Vision GRPO with Qwen2.5-VL

from unsloth import FastVisionModel, PatchFastRL
PatchFastRL("GRPO", FastVisionModel)

model, tokenizer = FastVisionModel.from_pretrained(
    "unsloth/Qwen2.5-VL-7B-Instruct-bnb-4bit",
    max_seq_length=4096,
    load_in_4bit=True,
)

# For VLMs: typically freeze vision encoder, train language layers
model = FastVisionModel.get_peft_model(
    model,
    r=16,                          # Lower rank often sufficient for VLMs
    lora_alpha=16,
    lora_dropout=0,
    bias="none",
    use_gradient_checkpointing="unsloth",
    finetune_vision_layers=False,  # Keep vision encoder frozen
    finetune_language_layers=True,
    finetune_attention_modules=True,
    finetune_mlp_modules=True,
)

Unsloth ART (Agentic Reasoning Training)

ART extends GRPO for multi-turn agentic tasks:

  1. Multi-turn rollouts: Model interacts with environment over multiple turns (actions + observations)
  2. Environment integration: Custom env provides observations and final rewards
  3. Verifiable rewards: Emphasizes automatically verifiable outcomes

Multi-turn pattern:

Turn 1: User prompt -> Model <think> + action -> Environment observation
Turn 2: Observation  -> Model <think> + action -> Environment observation
Turn 3: Observation  -> Model final answer     -> Reward computed

Implementation options for multi-turn:

  1. Single-generation (simpler): Model outputs full plan/sequence in one generation; reward function evaluates the whole sequence
  2. Custom rollout loop (advanced): Alternate model generation and env response, collect full trajectory, compute GRPO gradients on combined trajectory

Key Hyperparameters Reference

Parameter Range Notes
num_generations (G) 4-16 8 common.
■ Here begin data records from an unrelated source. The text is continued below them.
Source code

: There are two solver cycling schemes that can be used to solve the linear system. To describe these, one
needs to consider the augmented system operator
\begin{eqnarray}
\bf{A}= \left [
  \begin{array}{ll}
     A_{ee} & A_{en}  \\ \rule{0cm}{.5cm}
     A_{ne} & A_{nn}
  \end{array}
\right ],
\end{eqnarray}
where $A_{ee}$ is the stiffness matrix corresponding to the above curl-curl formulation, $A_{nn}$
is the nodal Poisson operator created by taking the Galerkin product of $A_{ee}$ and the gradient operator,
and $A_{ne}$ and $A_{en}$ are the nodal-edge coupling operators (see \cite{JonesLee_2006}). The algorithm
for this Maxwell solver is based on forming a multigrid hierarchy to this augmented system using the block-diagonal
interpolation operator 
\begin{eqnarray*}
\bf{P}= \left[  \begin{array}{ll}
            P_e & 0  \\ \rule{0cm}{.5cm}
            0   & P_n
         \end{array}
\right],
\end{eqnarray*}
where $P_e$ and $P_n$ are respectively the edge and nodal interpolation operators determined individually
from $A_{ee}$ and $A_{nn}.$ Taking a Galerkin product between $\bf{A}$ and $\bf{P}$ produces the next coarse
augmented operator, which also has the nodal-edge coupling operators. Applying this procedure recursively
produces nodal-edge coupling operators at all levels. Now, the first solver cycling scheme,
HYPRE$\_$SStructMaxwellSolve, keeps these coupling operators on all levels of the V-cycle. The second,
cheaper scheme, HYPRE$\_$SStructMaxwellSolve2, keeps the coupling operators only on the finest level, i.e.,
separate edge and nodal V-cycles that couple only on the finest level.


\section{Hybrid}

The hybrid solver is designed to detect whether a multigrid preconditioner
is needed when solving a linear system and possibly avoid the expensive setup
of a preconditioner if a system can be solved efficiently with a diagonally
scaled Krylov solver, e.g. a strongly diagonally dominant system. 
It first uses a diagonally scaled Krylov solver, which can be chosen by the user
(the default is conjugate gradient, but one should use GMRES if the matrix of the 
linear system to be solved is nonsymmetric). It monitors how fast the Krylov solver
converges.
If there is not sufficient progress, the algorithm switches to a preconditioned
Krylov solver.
More = better advantages, more VRAM
beta (KL penalty) 0.01-0.1 0.04 default. Higher = stay closer to reference
learning_rate 1e-6 to 1e-5 Lower than SFT. 5e-6 starting point
max_completion_length 512-4096 Task-dependent
r (LoRA rank) 16-128 64 for reasoning, 16 for VLM
gradient_accumulation_steps 4-16 Effective batch = per_device * accum * GPUs
max_grad_norm 0.1-1.0 0.1 for stability
warmup_ratio 0.05-0.1 Important for RL stability
epsilon (clip) 0.2 PPO-style clipping
epsilon_high 0.28 Asymmetric upper clip

Qwen2.5-VL-7B Model Specifics

  • Vision encoder: ViT with 2D-RoPE (handles arbitrary image resolutions via dynamic patching)
  • LLM backbone: 28 layers, 3584 hidden dim, 28 attn heads, GQA with 4 KV heads
  • Context: up to 32K tokens (128K with YaRN)
  • Supports: single image, multi-image, video frames
  • Unsloth IDs: unsloth/Qwen2.5-VL-7B-Instruct, unsloth/Qwen2.5-VL-7B-Instruct-bnb-4bit

Qwen3-4B Model Specifics

  • Hybrid thinking: can switch between <think> mode and direct response
  • ~4B parameters, efficient for RL training
  • MoE variants also available
  • Unsloth IDs: unsloth/Qwen3-4B, unsloth/Qwen3-4B-bnb-4bit

11. Unsloth ART / GRPO Trainer Plan

Phase 1: Data Preparation

Training Data Sources:

  1. OrigamiSpace dataset (471 auxiliary instances) - CP diagrams, fold sequences, 3D shapes
  2. GamiBench dataset (777 samples, 186 patterns) - crease patterns with multi-view 3D
  3. Synthetic data generation pipeline (following SpatialThinker approach):
    • Generate origami QA pairs with Claude/GPT
    • Validate with GPT-4o pass@2
    • Balance across difficulty levels

Data Format for GRPO:

# Each training example = a prompt with origami task
{
    "prompt": [
        {"role": "user", "content": [
            {"type": "image", "image": cp_diagram_image},
            {"type": "text", "text": "Given this crease pattern, describe the folding sequence and predict the final 3D shape. Output your answer as a FOLD JSON."}
        ]}
    ]
}

Phase 2: Reward Function Design

Following SpatialThinker's lexicographic gating pattern, adapted for origami:

def origami_reward(prompt, response, ground_truth):
    # Component 1: Format reward (gate)
    r_format = check_valid_fold_json(response)  # 0 or 1

    # Component 2: Constraint satisfaction
    r_constraints = check_origami_constraints(response)
    # - Maekawa's theorem: |M-V| = 2
    # - Kawasaki's theorem: sum(alpha_i) = 2*pi
    # - Euler's formula: V - E + F = 2
    # - No self-intersection

    # Component 3: Topological similarity
    r_topology = compute_tss(response, ground_truth)
    # Vertex/edge/face counts, connectivity

    # Component 4: Geometric similarity
    r_geometry = compute_hausdorff_similarity(response, ground_truth)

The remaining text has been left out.